The expected output is the data below, character for character, without its pictures.
▼▼▼
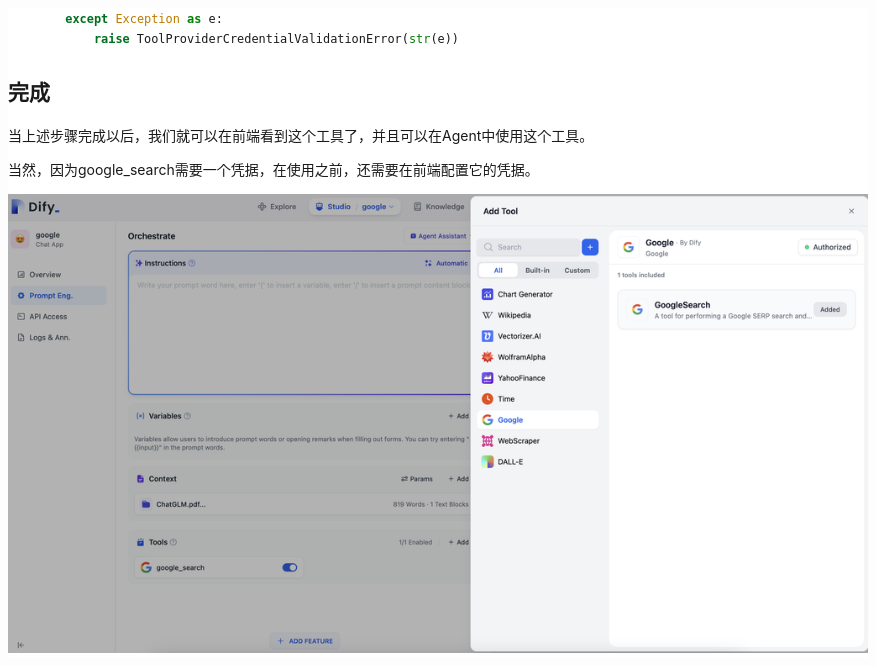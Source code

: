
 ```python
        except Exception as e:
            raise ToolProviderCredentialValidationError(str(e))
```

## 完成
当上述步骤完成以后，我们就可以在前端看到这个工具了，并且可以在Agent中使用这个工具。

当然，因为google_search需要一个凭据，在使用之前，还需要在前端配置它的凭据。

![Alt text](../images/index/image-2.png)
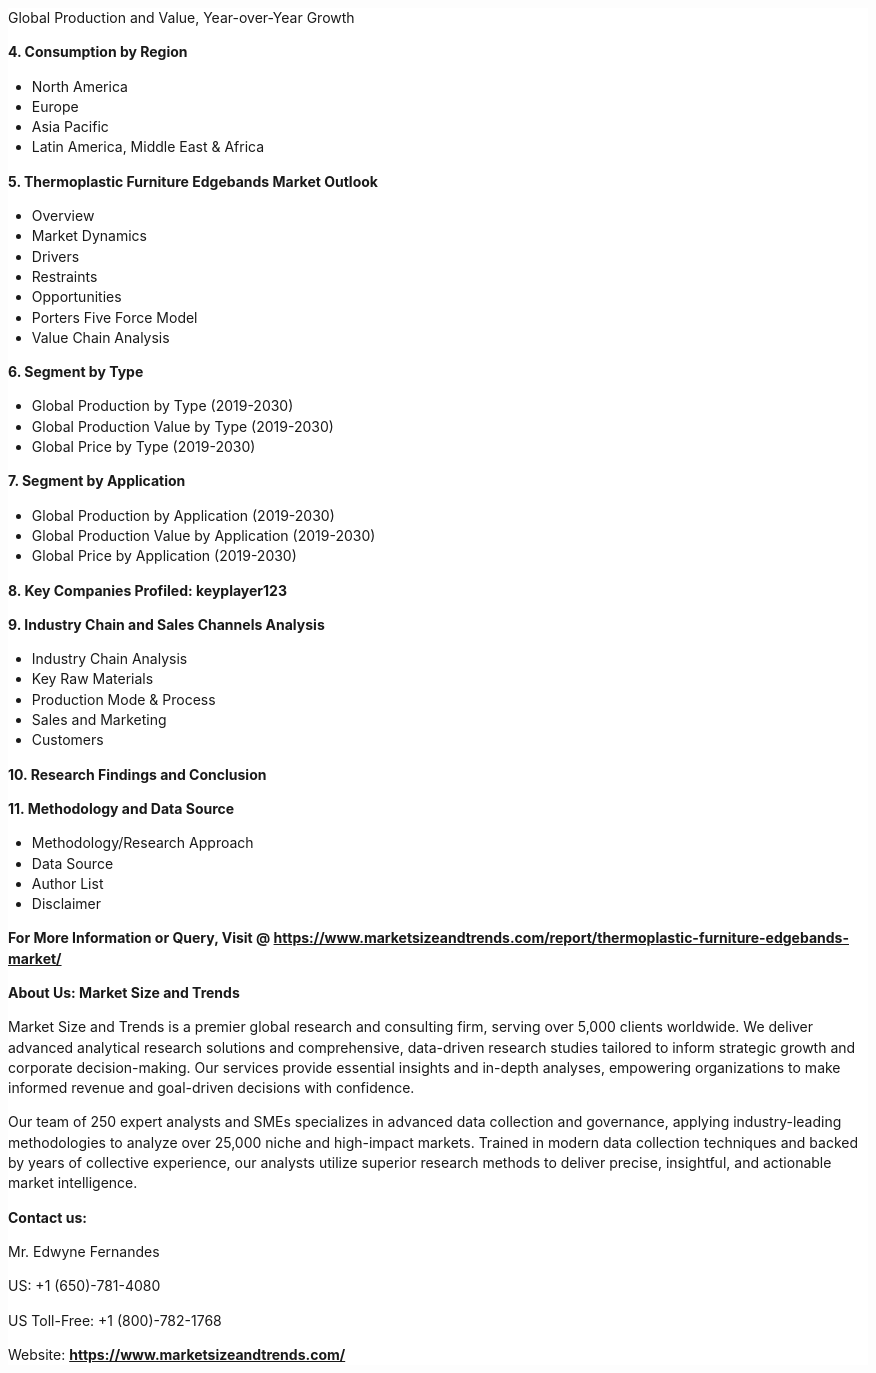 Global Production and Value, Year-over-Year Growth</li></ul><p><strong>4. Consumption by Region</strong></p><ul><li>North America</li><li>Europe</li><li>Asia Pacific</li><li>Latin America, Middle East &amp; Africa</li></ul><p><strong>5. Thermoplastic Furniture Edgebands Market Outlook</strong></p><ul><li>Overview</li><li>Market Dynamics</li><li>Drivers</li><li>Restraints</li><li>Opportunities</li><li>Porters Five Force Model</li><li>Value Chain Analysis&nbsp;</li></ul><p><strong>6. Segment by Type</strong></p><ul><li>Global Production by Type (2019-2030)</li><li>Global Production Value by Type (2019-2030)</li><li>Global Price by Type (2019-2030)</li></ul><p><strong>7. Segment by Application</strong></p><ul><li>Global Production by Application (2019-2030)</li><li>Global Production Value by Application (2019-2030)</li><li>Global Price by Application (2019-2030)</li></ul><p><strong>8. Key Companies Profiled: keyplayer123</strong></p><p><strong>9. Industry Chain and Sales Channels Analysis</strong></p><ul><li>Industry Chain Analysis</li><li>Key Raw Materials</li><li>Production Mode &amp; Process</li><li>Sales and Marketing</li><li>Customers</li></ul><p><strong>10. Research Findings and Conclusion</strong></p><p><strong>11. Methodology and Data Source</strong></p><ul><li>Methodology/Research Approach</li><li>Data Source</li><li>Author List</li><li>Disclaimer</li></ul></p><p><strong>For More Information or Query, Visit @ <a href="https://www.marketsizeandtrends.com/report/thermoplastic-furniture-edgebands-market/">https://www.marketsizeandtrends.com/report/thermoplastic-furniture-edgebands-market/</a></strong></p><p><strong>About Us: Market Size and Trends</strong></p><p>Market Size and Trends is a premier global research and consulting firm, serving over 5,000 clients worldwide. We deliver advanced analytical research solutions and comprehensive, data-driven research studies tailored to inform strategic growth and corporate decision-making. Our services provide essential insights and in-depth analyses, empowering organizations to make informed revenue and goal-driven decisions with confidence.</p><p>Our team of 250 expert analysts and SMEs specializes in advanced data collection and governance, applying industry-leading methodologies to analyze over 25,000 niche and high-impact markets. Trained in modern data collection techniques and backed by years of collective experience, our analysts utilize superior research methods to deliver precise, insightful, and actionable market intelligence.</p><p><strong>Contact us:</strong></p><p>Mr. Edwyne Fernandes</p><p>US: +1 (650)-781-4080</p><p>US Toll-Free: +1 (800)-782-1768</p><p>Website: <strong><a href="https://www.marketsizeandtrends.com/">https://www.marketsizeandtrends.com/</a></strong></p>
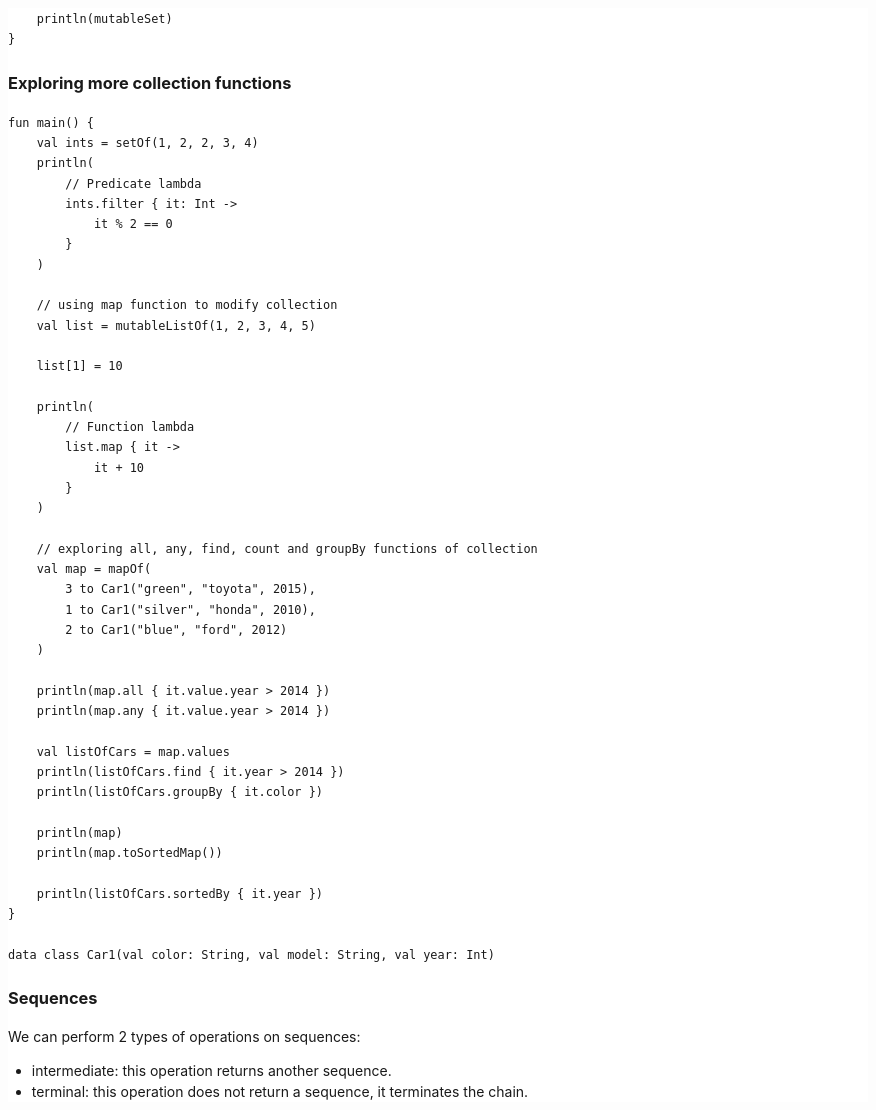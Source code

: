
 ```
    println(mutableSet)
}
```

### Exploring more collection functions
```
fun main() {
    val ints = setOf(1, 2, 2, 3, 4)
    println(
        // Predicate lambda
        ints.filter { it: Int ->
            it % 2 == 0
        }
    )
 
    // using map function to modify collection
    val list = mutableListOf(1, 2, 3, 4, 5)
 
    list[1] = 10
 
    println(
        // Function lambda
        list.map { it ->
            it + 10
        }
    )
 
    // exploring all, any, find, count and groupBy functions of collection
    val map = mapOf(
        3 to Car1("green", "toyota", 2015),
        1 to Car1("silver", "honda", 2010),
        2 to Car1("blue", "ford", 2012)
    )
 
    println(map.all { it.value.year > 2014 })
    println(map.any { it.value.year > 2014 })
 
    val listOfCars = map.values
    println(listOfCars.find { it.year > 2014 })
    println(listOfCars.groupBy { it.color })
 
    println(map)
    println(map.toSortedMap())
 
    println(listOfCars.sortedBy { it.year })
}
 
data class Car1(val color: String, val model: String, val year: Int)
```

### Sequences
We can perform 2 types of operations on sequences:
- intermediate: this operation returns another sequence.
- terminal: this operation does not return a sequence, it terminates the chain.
▲▲▲
**ANSWER AREA:**
Source code

:
 ```python
        except Exception as e:
            raise ToolProviderCredentialValidationError(str(e))
```

## 完成
当上述步骤完成以后，我们就可以在前端看到这个工具了，并且可以在Agent中使用这个工具。

当然，因为google_search需要一个凭据，在使用之前，还需要在前端配置它的凭据。

![Alt text](../images/index/image-2.png)
 Global Production and Value, Year-over-Year Growth</li></ul><p><strong>4. Consumption by Region</strong></p><ul><li>North America</li><li>Europe</li><li>Asia Pacific</li><li>Latin America, Middle East &amp; Africa</li></ul><p><strong>5. Thermoplastic Furniture Edgebands Market Outlook</strong></p><ul><li>Overview</li><li>Market Dynamics</li><li>Drivers</li><li>Restraints</li><li>Opportunities</li><li>Porters Five Force Model</li><li>Value Chain Analysis&nbsp;</li></ul><p><strong>6. Segment by Type</strong></p><ul><li>Global Production by Type (2019-2030)</li><li>Global Production Value by Type (2019-2030)</li><li>Global Price by Type (2019-2030)</li></ul><p><strong>7. Segment by Application</strong></p><ul><li>Global Production by Application (2019-2030)</li><li>Global Production Value by Application (2019-2030)</li><li>Global Price by Application (2019-2030)</li></ul><p><strong>8. Key Companies Profiled: keyplayer123</strong></p><p><strong>9. Industry Chain and Sales Channels Analysis</strong></p><ul><li>Industry Chain Analysis</li><li>Key Raw Materials</li><li>Production Mode &amp; Process</li><li>Sales and Marketing</li><li>Customers</li></ul><p><strong>10. Research Findings and Conclusion</strong></p><p><strong>11. Methodology and Data Source</strong></p><ul><li>Methodology/Research Approach</li><li>Data Source</li><li>Author List</li><li>Disclaimer</li></ul></p><p><strong>For More Information or Query, Visit @ <a href="https://www.marketsizeandtrends.com/report/thermoplastic-furniture-edgebands-market/">https://www.marketsizeandtrends.com/report/thermoplastic-furniture-edgebands-market/</a></strong></p><p><strong>About Us: Market Size and Trends</strong></p><p>Market Size and Trends is a premier global research and consulting firm, serving over 5,000 clients worldwide. We deliver advanced analytical research solutions and comprehensive, data-driven research studies tailored to inform strategic growth and corporate decision-making. Our services provide essential insights and in-depth analyses, empowering organizations to make informed revenue and goal-driven decisions with confidence.</p><p>Our team of 250 expert analysts and SMEs specializes in advanced data collection and governance, applying industry-leading methodologies to analyze over 25,000 niche and high-impact markets. Trained in modern data collection techniques and backed by years of collective experience, our analysts utilize superior research methods to deliver precise, insightful, and actionable market intelligence.</p><p><strong>Contact us:</strong></p><p>Mr. Edwyne Fernandes</p><p>US: +1 (650)-781-4080</p><p>US Toll-Free: +1 (800)-782-1768</p><p>Website: <strong><a href="https://www.marketsizeandtrends.com/">https://www.marketsizeandtrends.com/</a></strong></p>
Source code

:
 ```
    println(mutableSet)
}
```

### Exploring more collection functions
```
fun main() {
    val ints = setOf(1, 2, 2, 3, 4)
    println(
        // Predicate lambda
        ints.filter { it: Int ->
            it % 2 == 0
        }
    )
 
    // using map function to modify collection
    val list = mutableListOf(1, 2, 3, 4, 5)
 
    list[1] = 10
 
    println(
        // Function lambda
        list.map { it ->
            it + 10
        }
    )
 
    // exploring all, any, find, count and groupBy functions of collection
    val map = mapOf(
        3 to Car1("green", "toyota", 2015),
        1 to Car1("silver", "honda", 2010),
        2 to Car1("blue", "ford", 2012)
    )
 
    println(map.all { it.value.year > 2014 })
    println(map.any { it.value.year > 2014 })
 
    val listOfCars = map.values
    println(listOfCars.find { it.year > 2014 })
    println(listOfCars.groupBy { it.color })
 
    println(map)
    println(map.toSortedMap())
 
    println(listOfCars.sortedBy { it.year })
}
 
data class Car1(val color: String, val model: String, val year: Int)
```

### Sequences
We can perform 2 types of operations on sequences:
- intermediate: this operation returns another sequence.
- terminal: this operation does not return a sequence, it terminates the chain.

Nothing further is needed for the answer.